Although the Internet has had great successes in facilitating communications between computer systems and enabling electronic commerce, the computer systems connected to the Internet have been under almost constant attack by hackers seeking to disrupt their operation. Many of the attacks seek to exploit vulnerabilities of the application programs or other computer programs executing on those computer systems. One of the most destructive methods of attacking a computer system has been to send a “worm” to a computer program.
A worm is a self-propagating attack that exploits a vulnerability by taking control of the computer system and using that computer system to launch attacks (i.e., send the same worm) against other computer systems with the same vulnerability.
A worm is a message or sequence of messages designed to exploit a vulnerability of the receiving computer program. Upon receiving the message or messages, the computer program performs some action that allows the worm to take control of the computer system. Different vulnerabilities can be exploited in different ways, such as by sending network packets, streaming data, accessing a file system, modifying registry or configuration data, and so on, which are referred to as security events.
Developers of applications and administrators of computer systems go to great effort and expense to identify and remove vulnerabilities. Because of the complexity of applications, however, it is virtually impossible to identify and remove all vulnerabilities before applications are released. After an application is released, developers can become aware of vulnerabilities in various ways. A party with no malicious intent may identify a vulnerability in an application and may secretly notify the developer so the vulnerability can be removed before a hacker identifies and exploits it. If a hacker identifies a vulnerability first, the developer may not learn of the vulnerability until it is exploited—sometimes with disastrous consequences.
Regardless of how a developer finds out about a vulnerability, the developer typically develops and distributes to system administrators “patches” that remove the vulnerability. If the vulnerability has not yet been exploited (e.g., might not be known to hackers), then a developer can design, implement, test, and distribute a patch in a disciplined way. If the vulnerability has already been widely exposed, then the developer may rush to distribute a patch without the same care that is used under normal circumstances.
Intrusion detection systems have been developed that can be used to identify whether an attempt is being made to exploit a known vulnerability that has not yet been patched. These intrusion detection systems may define a “signature” for each way a vulnerability can be exploited.
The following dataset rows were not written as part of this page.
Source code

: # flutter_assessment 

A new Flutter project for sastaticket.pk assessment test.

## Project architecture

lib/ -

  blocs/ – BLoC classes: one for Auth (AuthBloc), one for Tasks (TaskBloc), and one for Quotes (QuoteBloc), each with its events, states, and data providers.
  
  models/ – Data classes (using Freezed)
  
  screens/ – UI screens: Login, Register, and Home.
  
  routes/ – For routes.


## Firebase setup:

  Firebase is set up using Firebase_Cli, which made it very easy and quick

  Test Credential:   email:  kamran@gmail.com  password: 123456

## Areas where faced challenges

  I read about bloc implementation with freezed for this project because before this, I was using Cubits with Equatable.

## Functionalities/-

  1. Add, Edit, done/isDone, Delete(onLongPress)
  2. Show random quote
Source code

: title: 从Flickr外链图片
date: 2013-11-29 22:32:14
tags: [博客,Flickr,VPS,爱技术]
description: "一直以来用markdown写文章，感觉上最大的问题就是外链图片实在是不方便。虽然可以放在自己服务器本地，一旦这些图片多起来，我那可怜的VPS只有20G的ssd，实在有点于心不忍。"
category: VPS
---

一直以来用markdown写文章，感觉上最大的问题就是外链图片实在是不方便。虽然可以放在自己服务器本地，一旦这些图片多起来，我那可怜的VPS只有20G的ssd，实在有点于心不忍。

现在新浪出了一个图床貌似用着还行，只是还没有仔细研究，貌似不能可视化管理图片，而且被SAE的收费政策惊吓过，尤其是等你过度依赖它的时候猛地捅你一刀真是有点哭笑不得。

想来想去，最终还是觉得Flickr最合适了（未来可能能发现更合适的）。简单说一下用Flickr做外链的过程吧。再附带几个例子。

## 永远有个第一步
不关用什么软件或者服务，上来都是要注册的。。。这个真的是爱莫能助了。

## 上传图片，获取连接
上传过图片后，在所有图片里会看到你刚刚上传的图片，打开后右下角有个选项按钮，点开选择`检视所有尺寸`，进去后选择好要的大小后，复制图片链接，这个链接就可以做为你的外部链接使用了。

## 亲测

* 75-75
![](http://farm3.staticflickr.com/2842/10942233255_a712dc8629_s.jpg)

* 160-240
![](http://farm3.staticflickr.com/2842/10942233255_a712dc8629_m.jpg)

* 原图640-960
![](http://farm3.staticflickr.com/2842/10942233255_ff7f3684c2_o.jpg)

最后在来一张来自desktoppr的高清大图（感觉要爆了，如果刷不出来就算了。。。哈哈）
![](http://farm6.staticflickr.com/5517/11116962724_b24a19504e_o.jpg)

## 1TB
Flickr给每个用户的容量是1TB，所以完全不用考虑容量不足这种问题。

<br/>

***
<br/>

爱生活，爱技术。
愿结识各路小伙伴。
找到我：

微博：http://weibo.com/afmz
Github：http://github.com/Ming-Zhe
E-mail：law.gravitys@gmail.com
For example, if a vulnerability can be exploited by sending a certain type of message with a certain attribute, then the signature for that exploitation would specify that type and attribute. When a security event, such as the receipt of a message, occurs, the intrusion detection system checks its signatures to determine whether any match the security event. If so, then the intrusion detection system may take action to prevent the exploitation, such as dropping the message.
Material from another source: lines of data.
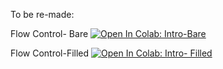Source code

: To be re-made:

Flow Control- Bare [![Open In Colab: Intro-Bare](https://colab.research.google.com/assets/colab-badge.svg)](https://colab.research.google.com/github/bharris12/URP_2021_Programming_Course/blob/main/lecture_2/3_flowcontrol.ipynb)

Flow Control-Filled [![Open In Colab: Intro- Filled](https://colab.research.google.com/assets/colab-badge.svg)](https://colab.research.google.com/github/bharris12/URP_2021_Programming_Course/blob/main/lecture_2/3_flowcontrol_filled.ipynb)
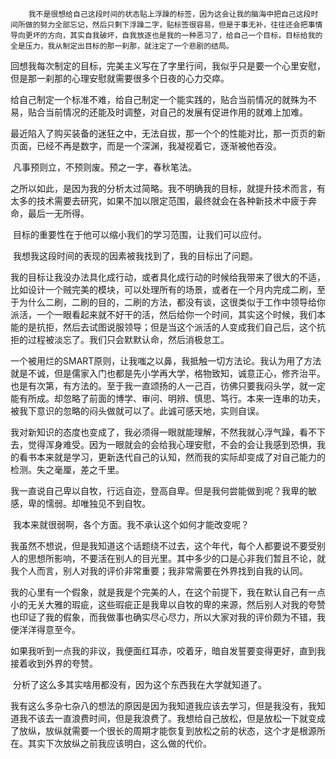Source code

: 		我不是很想给自己这段时间的状态贴上浮躁的标签，因为这会让我的脑海中把自己这段时间所做的努力全部忘记，然后只剩下浮躁二字，贴标签很容易，但是于事无补，往往还会把事情导向更坏的方向，其实自我破坏，自我放逐也是我的一种恶习了，给自己一个目标，目标给我的全是压力，我从制定出目标的那一刹那，就注定了一个悲剧的结局。

​		回想我每次制定的目标，完美主义写在了字里行间，我似乎只是要一个心里安慰，但是那一刹那的心理安慰就需要很多个日夜的心力交瘁。

​		给自己制定一个标准不难，给自己制定一个能实践的，贴合当前情况的就殊为不易，贴合当前情况的还能及时调整，对自己的发展有促进作用的就难上加难。

​		最近陷入了购买装备的迷狂之中，无法自拔，那一个个的性能对比，那一页页的新页面，已经不再是数字，而是一个深渊，我凝视着它，逐渐被他吞没。

​		凡事预则立，不预则废。预之一字，春秋笔法。

​		之所以如此，是因为我的分析太过简略。我不明确我的目标，就提升技术而言，有太多的技术需要去研究，如果不加以限定范围，最终就会在各种新技术中疲于奔命，最后一无所得。

​		目标的重要性在于他可以缩小我们的学习范围，让我们可以应付。

​		我想我这段时间的表现的因素被我找到了，我的目标出了问题。

​		我的目标让我没办法具化成行动，或者具化成行动的时候给我带来了很大的不适，比如设计一个贼完美的模块，可以处理所有的场景，或者在一个月内完成二刷，至于为什么二刷，二刷的目的，二刷的方法，都没有谈，这很类似于工作中领导给你派活，一个一眼看起来就不好干的活，然后给你一个时间，其实这个时候，我们本能的是抗拒，然后去试图说服领导；但是当这个派活的人变成我们自己后，这个抗拒的过程被淡忘了。我们只会默默认命，然后消极怠工。

​		一个被用烂的SMART原则，让我嗤之以鼻，我抵触一切方法论。我认为用了方法就是不诚，但是儒家入门也都是先小学再大学，格物致知，诚意正心，修齐治平。也是有次第，有方法的。至于我一直颂扬的人一己百，彷佛只要我闷头学，就一定能有所成。却忽略了前面的博学、审问、明辨、慎思、笃行。本来一连串的功夫，被我下意识的忽略的闷头做就可以了。此诚可感天地，实则自误。

​		我对新知识的态度也变成了，我必须得一眼就能理解，不然我就心浮气躁，看不下去，觉得浑身难受。因为一眼就会的会给我心理安慰，不会的会让我感到恐惧，我的看书本来就是学习，更新迭代自己的认知，然而我的实际却变成了对自己能力的检测。失之毫厘，差之千里。

​		我一直说自己卑以自牧，行远自迩，登高自卑。但是我何尝能做到呢？我卑的敏感，卑的懦弱。却唯独见不到自牧。

​		我本来就很弱啊，各个方面。我不承认这个如何才能改变呢？

​		我虽然不想说，但是我知道这个话题绕不过去，这个年代，每个人都要说不要受别人的思想所影响，不要活在别人的目光里。其中多少的口是心非我们暂且不论，就我个人而言，别人对我的评价非常重要；我非常需要在外界找到自我的认同。

​		我的心里有一个假象，就是我是个完美的人，在这个前提下，我在默认自己有一点小的无关大雅的瑕疵，这些瑕疵正是我卑以自牧的卑的来源，然后别人对我的夸赞也印证了我的假象，而我做事也确实尽心尽力，所以大家对我的评价颇为不错，我便洋洋得意至今。

​		如果我听到一点我的非议，我便面红耳赤，咬着牙，暗自发誓要变得更好，直到我接着收到外界的夸赞。

​		分析了这么多其实啥用都没有，因为这个东西我在大学就知道了。

​		我有这么多杂七杂八的想法的原因是因为我知道我应该去学习，但是我没有，我知道我不该去一直浪费时间，但是我浪费了。我想给自己放松，但是放松一下就变成了放纵，放纵就需要一个很长的周期才能恢复到放松之前的状态，这个才是根源所在。其实下次放纵之前我应该明白，这么做的代价。

​		

​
Signatures for newly discovered exploitations of vulnerabilities can be created in different ways. Developers of intrusion detection systems may create and distribute new signatures when they become aware of new exploitations.
Such signatures may be implemented as executable code that is specifically designed to detect and prevent a newly discovered exploitation. An administrator can then install the new signatures to prevent the exploitation. A developer may not, however, provide signatures for all known exploitations. For example, the vulnerability may be in a special-purpose application program that the developer does not support. To prevent exploitation of such vulnerabilities, intrusion detection systems may allow administrators to create their own signatures. These intrusion detection systems may provide a signature creation tool that lists various attributes of a security event and allows an administrator to set the values of those attributes to define the signature and actions to be taken to prevent the exploitation. When a security event matches the attribute values of the signature, then the intrusion detection systems takes the associated actions.
A difficulty with these intrusion detection systems is that since an administrator can only set the values for a limited set of security event attributes using the signature creation tool, the administrator may not be able to create signatures for certain exploitations. In such a case, a programmer would need to develop a signature with executable code for detecting and preventing the exploitation. Such development can be very expensive and time-consuming. Another difficulty is that the signature distributed by a developer of an intrusion detection system may result in a behavior that is not desired by the administrator. For example, the signature may be conservative in its assumption of which types of messages might exploit a vulnerability and discard all those messages. Such conservative assumption may result in many messages being discarded as a result of false positive detections. An administrator, however, may know that certain types may not be a problem in the environment of their computer system. When the desired signature cannot be created using the signature creation tool, the administrator may have no choice but to develop the executable code for the signature. It would be desirable to provide a tool that would allow an administrator to develop signatures that meet their needs without having to resort to developing custom executable code.